Share your dilemmas and get honest opinions from other Mumsnetters.

Sorry - Christmas first world problem

73 replies

hohohumbug · 25/10/2017 12:22

So - gifts for grandparents have been a point of contention (internally) for me for the past couple of years. In laws have said they don't need specific gifts but some keepsakes from the grandchildren would be nice. DH's sister in the past years have pretty much monopolised the gift ideas - they've done mugs, calendars, photo books, ornaments, hand/ foot prints, aprons, cards, canvases, you name it, they've done it. In laws don't really like clutter, so couple of bits we've made/ bought haven't seemed to have been displayed. But theirs have been. The calendar that she makes only have their family in it.
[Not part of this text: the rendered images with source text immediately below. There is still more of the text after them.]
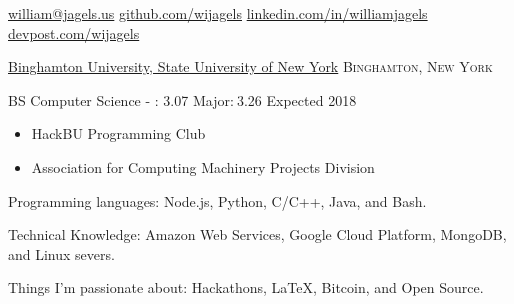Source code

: \documentclass[11pt]{article}
\begin{document}


\nobreakvspace{0.3em}  %

\noindent\href{mailto:william@jagels.us}{william@jagels.us}\sbull
\href{https://github.com/wijagels}{github.com/wijagels}\sbull
\href{https://www.linkedin.com/in/williamjagels}{linkedin.com/in/williamjagels}\sbull
\href{http://devpost.com/wijagels}{devpost.com/wijagels}



\spacedhrule{0.1em}{0.9em}  %

\headedsection
{\href{http://www.binghamton.edu/index.php}{Binghamton University, State University of New York}}
{\textsc{Binghamton, New York}} {
    \headedsubsection
    {BS Computer Science - : 3.07\kern 5pt Major:$\:$3.26}
    {Expected 2018}
    {
        \begin{itemize}
            \item HackBU Programming Club
            \item Association for Computing Machinery Projects Division
        \end{itemize}
    }
}



\spacedhrule{0.1em}{0.9em}  %

\inlineheadsection  %
{Programming languages:}
{ Node.js, Python, C/C++, Java, and Bash.}


\inlineheadsection
{Technical Knowledge:}
{ Amazon Web Services, Google Cloud Platform, MongoDB, and Linux severs. }

\inlineheadsection
{Things I'm passionate about:}
{Hackathons, \LaTeX, Bitcoin, and Open Source.}




\spacedhrule{0.1em}{0.9em}  %
\end{document}
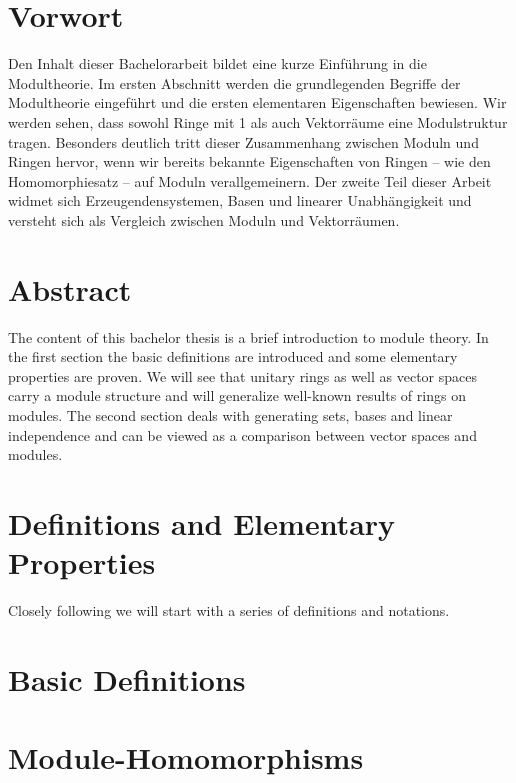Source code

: \newpage

\thispagestyle{empty}

\renewcommand{\thepage}{}

\section*{Vorwort}
Den Inhalt dieser Bachelorarbeit bildet eine kurze Einf\"uhrung in die Modultheorie. Im ersten Abschnitt werden die grundlegenden Begriffe der Modultheorie eingef\"uhrt und die ersten elementaren Eigenschaften bewiesen. Wir werden sehen, dass sowohl Ringe mit 1 als auch Vektorr\"aume eine Modulstruktur tragen. Besonders deutlich tritt dieser Zusammenhang zwischen Moduln und Ringen hervor, wenn wir bereits bekannte Eigenschaften von Ringen -- wie den Homomorphiesatz -- auf Moduln verallgemeinern. Der zweite Teil dieser Arbeit widmet sich Erzeugendensystemen, Basen und linearer Unabh\"angigkeit und versteht sich als Vergleich zwischen Moduln und Vektorr\"aumen. 
\vspace{1.5cm}
\section*{Abstract}
The content of this bachelor thesis is a brief introduction to module theory. In the first section the basic definitions are introduced and some elementary properties are proven. We will see that unitary rings as well as vector spaces carry a module structure and will generalize well-known results of rings on modules. The second section deals with generating sets, bases and linear independence and can be viewed as a comparison between vector spaces and modules.

\newpage

\section{Definitions and Elementary Properties}

	Closely following \cite[Chap.VII]{jantzen2005algebra} we will start with a series of definitions and notations.
	
	\section{Basic Definitions}
	
		

	\section{Module-Homomorphisms}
I would also love to give them a calendar with our kids pics but it's become their thing now so don't want the in laws to end up with 2 calendars?
It's obviously up to In laws what they want to keep/ display, but aibu to not bother as it's just our stuff that are put away, and I don't want to give them more clutter. In my opinion, the gifts were tasteful/ at least similar to what SIL have given. We all order from the same online retailer pretty much.
More important issues in life than this obviously but it does make me a bit sad.
Has anyone got any unique ideas for mementoes that I might be able to get? Thanks

OP posts:
gabsdot · 25/10/2017 15:13

Get them a voucher for a meal or theatre tickets

BriechonCheese · 25/10/2017 15:55

I really dislike those calendars etc., I am very particular with my house.

A day out would be lovely - maybe you could take some photos of the day and have them printed afterward?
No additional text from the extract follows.